• Task details:
In the material below, find every line with "claviers" and pull it out.

• Dataset entries:
-- Opening Marker --
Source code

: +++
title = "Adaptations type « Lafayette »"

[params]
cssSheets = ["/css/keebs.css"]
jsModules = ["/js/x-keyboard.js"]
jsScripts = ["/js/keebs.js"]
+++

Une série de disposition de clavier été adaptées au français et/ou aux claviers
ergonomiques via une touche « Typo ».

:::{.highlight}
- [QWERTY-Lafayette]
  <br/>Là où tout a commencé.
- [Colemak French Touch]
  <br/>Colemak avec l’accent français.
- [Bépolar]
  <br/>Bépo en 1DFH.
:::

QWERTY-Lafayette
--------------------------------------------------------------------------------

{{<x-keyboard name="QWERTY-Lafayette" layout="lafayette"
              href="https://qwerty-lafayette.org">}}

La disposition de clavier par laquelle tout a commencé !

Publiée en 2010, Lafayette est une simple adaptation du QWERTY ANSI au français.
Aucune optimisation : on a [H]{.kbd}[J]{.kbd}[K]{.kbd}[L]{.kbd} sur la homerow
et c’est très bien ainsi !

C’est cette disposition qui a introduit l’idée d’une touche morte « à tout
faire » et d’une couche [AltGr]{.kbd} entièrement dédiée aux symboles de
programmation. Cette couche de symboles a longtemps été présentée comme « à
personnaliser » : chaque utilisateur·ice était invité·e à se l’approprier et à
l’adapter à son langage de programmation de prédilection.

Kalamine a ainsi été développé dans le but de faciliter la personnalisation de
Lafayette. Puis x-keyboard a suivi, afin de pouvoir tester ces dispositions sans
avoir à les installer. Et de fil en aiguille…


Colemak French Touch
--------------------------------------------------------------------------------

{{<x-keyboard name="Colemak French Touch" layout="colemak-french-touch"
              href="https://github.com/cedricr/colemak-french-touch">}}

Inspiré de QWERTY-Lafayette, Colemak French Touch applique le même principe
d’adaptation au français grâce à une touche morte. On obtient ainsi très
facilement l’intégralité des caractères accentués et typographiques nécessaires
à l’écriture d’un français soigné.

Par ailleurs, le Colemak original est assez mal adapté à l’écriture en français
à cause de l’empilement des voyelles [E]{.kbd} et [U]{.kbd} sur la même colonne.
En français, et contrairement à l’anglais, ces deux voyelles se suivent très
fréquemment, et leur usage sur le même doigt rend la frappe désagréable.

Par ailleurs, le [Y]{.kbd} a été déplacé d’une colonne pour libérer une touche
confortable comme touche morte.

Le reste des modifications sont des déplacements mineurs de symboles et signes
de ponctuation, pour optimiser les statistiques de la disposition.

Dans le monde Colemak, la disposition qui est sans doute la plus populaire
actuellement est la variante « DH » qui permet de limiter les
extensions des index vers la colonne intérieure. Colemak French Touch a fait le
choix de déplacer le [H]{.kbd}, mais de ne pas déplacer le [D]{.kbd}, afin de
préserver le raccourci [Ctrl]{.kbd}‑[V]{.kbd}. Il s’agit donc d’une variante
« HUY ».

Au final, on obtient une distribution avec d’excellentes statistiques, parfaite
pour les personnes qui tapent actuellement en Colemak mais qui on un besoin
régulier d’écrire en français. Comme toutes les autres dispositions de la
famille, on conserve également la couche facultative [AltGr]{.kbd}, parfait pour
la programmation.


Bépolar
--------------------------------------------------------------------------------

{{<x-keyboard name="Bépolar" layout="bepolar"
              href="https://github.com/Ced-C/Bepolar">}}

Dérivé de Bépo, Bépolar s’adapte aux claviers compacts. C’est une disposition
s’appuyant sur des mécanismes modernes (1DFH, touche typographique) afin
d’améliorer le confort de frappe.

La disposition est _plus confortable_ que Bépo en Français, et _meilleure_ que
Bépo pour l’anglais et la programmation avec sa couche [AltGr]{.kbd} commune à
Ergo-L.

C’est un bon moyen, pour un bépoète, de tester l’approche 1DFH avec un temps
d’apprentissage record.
-- Closing Marker --
• Reply:
Une série de disposition de clavier été adaptées au français et/ou aux claviers
Dérivé de Bépo, Bépolar s’adapte aux claviers compacts. C’est une disposition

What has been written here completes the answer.